**Try it**
From the first line of the listing below to the line with "### 1. Health Check (Проверка состояния)", print each line exactly, and nothing more. Leave out the pictures.

◆ ◆ ◆ ◆ ◆

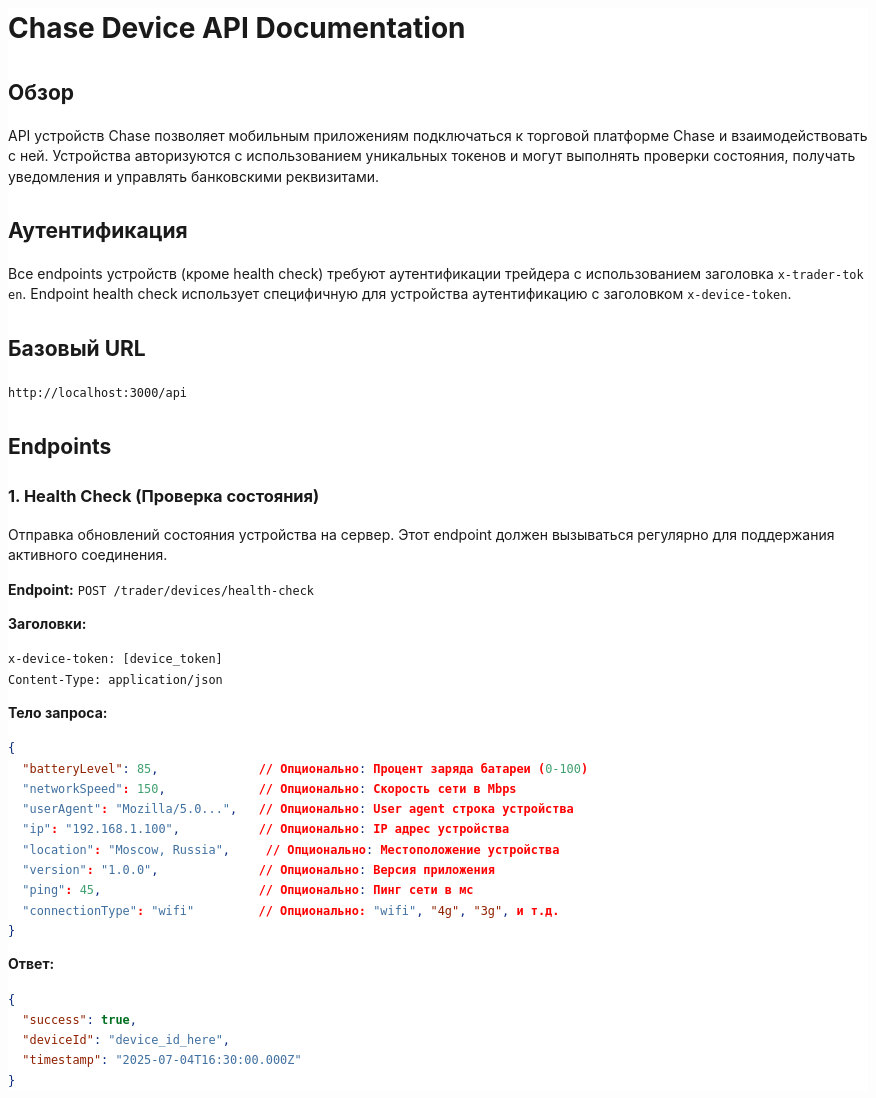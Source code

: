 # Chase Device API Documentation

## Обзор

API устройств Chase позволяет мобильным приложениям подключаться к торговой платформе Chase и взаимодействовать с ней. Устройства авторизуются с использованием уникальных токенов и могут выполнять проверки состояния, получать уведомления и управлять банковскими реквизитами.

## Аутентификация

Все endpoints устройств (кроме health check) требуют аутентификации трейдера с использованием заголовка `x-trader-token`. Endpoint health check использует специфичную для устройства аутентификацию с заголовком `x-device-token`.

## Базовый URL

```
http://localhost:3000/api
```

## Endpoints

### 1. Health Check (Проверка состояния)

Отправка обновлений состояния устройства на сервер. Этот endpoint должен вызываться регулярно для поддержания активного соединения.

**Endpoint:** `POST /trader/devices/health-check`

**Заголовки:**
```
x-device-token: [device_token]
Content-Type: application/json
```

**Тело запроса:**
```json
{
  "batteryLevel": 85,              // Опционально: Процент заряда батареи (0-100)
  "networkSpeed": 150,             // Опционально: Скорость сети в Mbps
  "userAgent": "Mozilla/5.0...",   // Опционально: User agent строка устройства
  "ip": "192.168.1.100",           // Опционально: IP адрес устройства
  "location": "Moscow, Russia",     // Опционально: Местоположение устройства
  "version": "1.0.0",              // Опционально: Версия приложения
  "ping": 45,                      // Опционально: Пинг сети в мс
  "connectionType": "wifi"         // Опционально: "wifi", "4g", "3g", и т.д.
}
```

**Ответ:**
```json
{
  "success": true,
  "deviceId": "device_id_here",
  "timestamp": "2025-07-04T16:30:00.000Z"
}
```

◆ ◆ ◆ ◆ ◆

**Solution to this task**
Source code

: # Chase Device API Documentation

## Обзор

API устройств Chase позволяет мобильным приложениям подключаться к торговой платформе Chase и взаимодействовать с ней. Устройства авторизуются с использованием уникальных токенов и могут выполнять проверки состояния, получать уведомления и управлять банковскими реквизитами.

## Аутентификация

Все endpoints устройств (кроме health check) требуют аутентификации трейдера с использованием заголовка `x-trader-token`. Endpoint health check использует специфичную для устройства аутентификацию с заголовком `x-device-token`.

## Базовый URL

```
http://localhost:3000/api
```

## Endpoints

### 1. Health Check (Проверка состояния)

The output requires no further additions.